International Women’s Day is celebrated every year on March 8th in honour of movements towards equality and women’s rights. The first historical observance of a day celebrating women was held in New York in 1909, with the day eventually becoming adopted by the United Nations in 1975. Recent years have looked at the UN’s “Planet 50-50 by 2030” agenda. It focuses on sustainable development goals, in particular number 5, ‘achieve gender equality and empower all women and girls’; and number 4, ‘ensure inclusive and quality education for all and promote lifelong learning’. Some key targets the UN aim to achieve by 2030 are to ensure that all girls and boys complete free, quality primary and secondary education; to end all forms of discrimination against all women and girls everywhere; and eliminate harmful practices such as trafficking, sexual exploitation, forced marriages and female genital mutilation.
The theme for 2018 is #PressforProgress and is fuelled by recent movements such as #MeToo and #TimesUp, all striving for gender equality.
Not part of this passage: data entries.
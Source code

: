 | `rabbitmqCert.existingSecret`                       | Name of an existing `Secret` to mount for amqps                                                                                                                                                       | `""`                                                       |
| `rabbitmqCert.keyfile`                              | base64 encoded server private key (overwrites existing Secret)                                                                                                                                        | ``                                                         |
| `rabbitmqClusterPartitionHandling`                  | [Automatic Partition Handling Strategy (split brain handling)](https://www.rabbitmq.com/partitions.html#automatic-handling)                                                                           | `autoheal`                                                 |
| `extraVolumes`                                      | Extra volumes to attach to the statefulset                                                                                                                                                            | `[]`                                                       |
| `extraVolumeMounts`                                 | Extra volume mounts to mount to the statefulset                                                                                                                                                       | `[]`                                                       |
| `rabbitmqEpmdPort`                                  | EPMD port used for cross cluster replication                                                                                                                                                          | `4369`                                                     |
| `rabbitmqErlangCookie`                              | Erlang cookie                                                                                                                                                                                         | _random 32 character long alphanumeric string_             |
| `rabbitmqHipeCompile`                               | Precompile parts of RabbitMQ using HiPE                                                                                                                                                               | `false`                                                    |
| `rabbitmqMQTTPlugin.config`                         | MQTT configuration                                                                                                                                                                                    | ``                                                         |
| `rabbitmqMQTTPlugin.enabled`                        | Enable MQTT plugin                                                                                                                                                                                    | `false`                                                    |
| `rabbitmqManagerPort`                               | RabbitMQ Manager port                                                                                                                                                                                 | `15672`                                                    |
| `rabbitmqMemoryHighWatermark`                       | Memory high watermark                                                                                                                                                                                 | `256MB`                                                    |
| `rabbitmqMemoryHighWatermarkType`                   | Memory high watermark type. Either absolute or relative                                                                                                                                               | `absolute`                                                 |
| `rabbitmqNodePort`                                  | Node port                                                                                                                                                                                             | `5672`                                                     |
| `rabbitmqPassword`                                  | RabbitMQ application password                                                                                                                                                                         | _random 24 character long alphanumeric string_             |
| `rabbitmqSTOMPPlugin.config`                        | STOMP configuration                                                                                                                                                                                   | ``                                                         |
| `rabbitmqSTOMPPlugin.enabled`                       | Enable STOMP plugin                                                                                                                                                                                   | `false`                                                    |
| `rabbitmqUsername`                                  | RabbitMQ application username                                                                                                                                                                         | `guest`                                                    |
With men still occupying the majority of leadership positions and a widening economic gender gap, UN Secretary General António Guterres has said, "On International Women’s Day, let us all pledge to do everything we can to overcome entrenched prejudice, support engagement and activism, and promote gender equality and women’s empowerment."
This year comes after a resurgence of women’s marches similar to those in the early 1900s at the origin of the suffragette movement for women’s rights. Over the past two years on January 21st, millions of women around the world have taken to the streets to advocate for legislation and policies regarding human rights, women’s rights, immigration reform, LGBTQ and racial equality. Originally held in America in protest against the inauguration of Donald Trump, it soon became a more global movement with 5 million people worldwide estimated to have participated in the first women’s march in 2017.
International Women’s Day is celebrated around the world including the countries where COCO works. In Uganda the day is an official holiday to acknowledge the contribution women make to their families and also to promote the treatment and empowerment of women. This is one of the many steps Uganda has made to promote and safeguard the rights of Ugandan women, but tradition and customs at times contradict these moves taken against violence and discrimination towards women. At the heart of the problem is the fact that women are still considered inferior to men - equality will never be possible while this remains the case.